Could the lines from the top of the material to the line that contains "- Floating terminal" be retyped exactly, both included and pictures omitted?

Task input: Begin

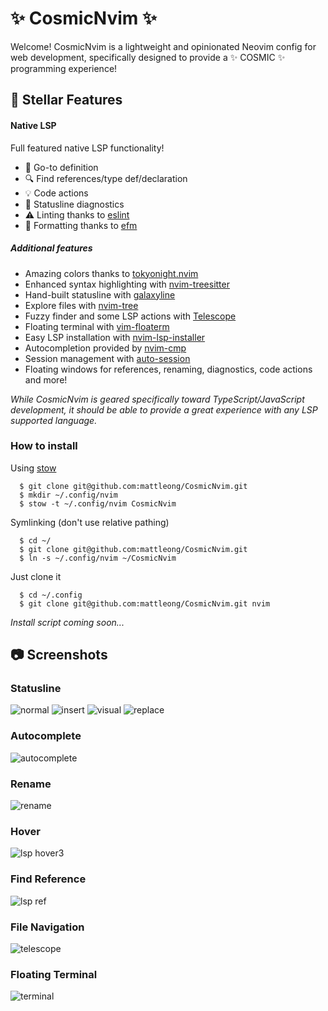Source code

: # ✨ CosmicNvim ✨

Welcome! CosmicNvim is a lightweight and opinionated Neovim config for web development, specifically designed to provide a  ✨ COSMIC  ✨ programming experience!

## 🚀 Stellar Features

#### Native LSP

Full featured native LSP functionality!

- 📘 Go-to definition
- 🔍 Find references/type def/declaration
- 💡 Code actions
- 🚨 Statusline diagnostics
- ⚠️ Linting thanks to [eslint](https://github.com/williamboman/nvim-lsp-installer/blob/main/lua/nvim-lsp-installer/servers/eslint/README.md)
- 🔧 Formatting thanks to [efm](https://github.com/mattn/efm-langserver)

##### Additional features

- Amazing colors thanks to [tokyonight.nvim](https://github.com/folke/tokyonight.nvim)
- Enhanced syntax highlighting with [nvim-treesitter](https://github.com/nvim-treesitter/nvim-treesitter)
- Hand-built statusline with [galaxyline](https://github.com/NTBBloodbath/galaxyline.nvim)
- Explore files with [nvim-tree](https://github.com/kyazdani42/nvim-tree.lua)
- Fuzzy finder and some LSP actions with [Telescope](https://github.com/nvim-telescope/telescope.nvim)
- Floating terminal with [vim-floaterm](https://github.com/voldikss/vim-floaterm)
- Easy LSP installation with [nvim-lsp-installer](https://github.com/williamboman/nvim-lsp-installer)
- Autocompletion provided by [nvim-cmp](https://github.com/hrsh7th/nvim-cmp)
- Session management with [auto-session](https://github.com/rmagatti/auto-session)
- Floating windows for references, renaming, diagnostics, code actions and more!

_While CosmicNvim is geared specifically toward TypeScript/JavaScript development, it should be able to provide a great experience with any LSP supported language._

### How to install

Using [stow](https://www.gnu.org/software/stow/)

```
  $ git clone git@github.com:mattleong/CosmicNvim.git
  $ mkdir ~/.config/nvim
  $ stow -t ~/.config/nvim CosmicNvim
```

Symlinking (don't use relative pathing)

```
  $ cd ~/
  $ git clone git@github.com:mattleong/CosmicNvim.git
  $ ln -s ~/.config/nvim ~/CosmicNvim
```

Just clone it
```
  $ cd ~/.config
  $ git clone git@github.com:mattleong/CosmicNvim.git nvim
```

_Install script coming soon..._

## 📷 Screenshots

### Statusline
![normal](https://user-images.githubusercontent.com/3721204/137990346-8f614b6b-63da-471a-b5be-635b587f10a1.png)
![insert](https://user-images.githubusercontent.com/3721204/137990345-d036c2d1-0f9e-4d4e-bd6c-13e051609f61.png)
![visual](https://user-images.githubusercontent.com/3721204/137990348-6eb29e9b-e912-4d6e-8a5e-e763816613d7.png)
![replace](https://user-images.githubusercontent.com/3721204/137990347-b59428d6-b5fe-4edb-8ceb-ab37b69b7e76.png)

### Autocomplete
![autocomplete](https://user-images.githubusercontent.com/3721204/137990341-39251a51-7fb8-47cc-a92e-b3893ef6cb34.png)

### Rename
![rename](https://user-images.githubusercontent.com/3721204/137995308-b8260fe6-a2e8-427d-aa21-5df0bfecf72f.png)

### Hover
![lsp hover3](https://user-images.githubusercontent.com/3721204/137989460-91b094d5-e47e-4775-a252-39442cf398d9.png)

### Find Reference
![lsp ref](https://user-images.githubusercontent.com/3721204/137989929-12036575-4b63-471e-ab44-ac6ad31bb478.png)

### File Navigation
![telescope](https://user-images.githubusercontent.com/3721204/137989935-30f3bf57-435e-4e5c-8817-2d8c6c6dd9b1.png)

### Floating Terminal
![terminal](https://user-images.githubusercontent.com/3721204/137989938-70a72dca-c6e6-4bb2-91fe-89ed94614824.png)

Task input: End

Finished task
Source code

: # ✨ CosmicNvim ✨

Welcome! CosmicNvim is a lightweight and opinionated Neovim config for web development, specifically designed to provide a  ✨ COSMIC  ✨ programming experience!

## 🚀 Stellar Features

#### Native LSP

Full featured native LSP functionality!

- 📘 Go-to definition
- 🔍 Find references/type def/declaration
- 💡 Code actions
- 🚨 Statusline diagnostics
- ⚠️ Linting thanks to [eslint](https://github.com/williamboman/nvim-lsp-installer/blob/main/lua/nvim-lsp-installer/servers/eslint/README.md)
- 🔧 Formatting thanks to [efm](https://github.com/mattn/efm-langserver)

##### Additional features

- Amazing colors thanks to [tokyonight.nvim](https://github.com/folke/tokyonight.nvim)
- Enhanced syntax highlighting with [nvim-treesitter](https://github.com/nvim-treesitter/nvim-treesitter)
- Hand-built statusline with [galaxyline](https://github.com/NTBBloodbath/galaxyline.nvim)
- Explore files with [nvim-tree](https://github.com/kyazdani42/nvim-tree.lua)
- Fuzzy finder and some LSP actions with [Telescope](https://github.com/nvim-telescope/telescope.nvim)
- Floating terminal with [vim-floaterm](https://github.com/voldikss/vim-floaterm)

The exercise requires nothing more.